Stored entries
*****

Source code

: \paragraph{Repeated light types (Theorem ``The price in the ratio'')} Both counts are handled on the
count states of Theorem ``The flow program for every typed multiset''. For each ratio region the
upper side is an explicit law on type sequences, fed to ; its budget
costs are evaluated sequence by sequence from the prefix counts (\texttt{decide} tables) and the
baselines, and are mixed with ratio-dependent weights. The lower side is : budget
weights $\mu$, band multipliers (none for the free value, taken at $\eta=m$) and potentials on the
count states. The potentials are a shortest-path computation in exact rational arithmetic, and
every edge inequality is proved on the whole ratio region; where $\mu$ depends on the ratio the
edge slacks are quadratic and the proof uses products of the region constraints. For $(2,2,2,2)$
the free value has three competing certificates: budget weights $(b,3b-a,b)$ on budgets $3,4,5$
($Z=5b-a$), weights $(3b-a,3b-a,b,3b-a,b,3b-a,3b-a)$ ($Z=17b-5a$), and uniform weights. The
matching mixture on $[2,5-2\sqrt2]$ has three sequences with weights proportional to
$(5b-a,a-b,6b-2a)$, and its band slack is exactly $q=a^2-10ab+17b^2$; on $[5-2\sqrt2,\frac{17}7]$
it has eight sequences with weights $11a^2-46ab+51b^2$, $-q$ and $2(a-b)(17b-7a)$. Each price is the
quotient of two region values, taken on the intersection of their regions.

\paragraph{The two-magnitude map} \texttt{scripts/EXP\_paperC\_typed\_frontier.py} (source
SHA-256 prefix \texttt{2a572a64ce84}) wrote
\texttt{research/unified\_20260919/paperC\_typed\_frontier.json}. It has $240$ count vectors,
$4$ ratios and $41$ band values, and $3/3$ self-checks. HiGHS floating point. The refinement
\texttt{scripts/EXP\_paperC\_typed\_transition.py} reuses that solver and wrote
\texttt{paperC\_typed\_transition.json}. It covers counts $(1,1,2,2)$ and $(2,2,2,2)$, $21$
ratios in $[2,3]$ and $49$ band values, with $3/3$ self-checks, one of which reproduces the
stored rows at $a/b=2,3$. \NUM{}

*****

Scan the entries above for the word "scripts". Report the lines that hold it.

# RESPONSE TO THE EXERCISE
\paragraph{The two-magnitude map} \texttt{scripts/EXP\_paperC\_typed\_frontier.py} (source
\texttt{scripts/EXP\_paperC\_typed\_transition.py} reuses that solver and wrote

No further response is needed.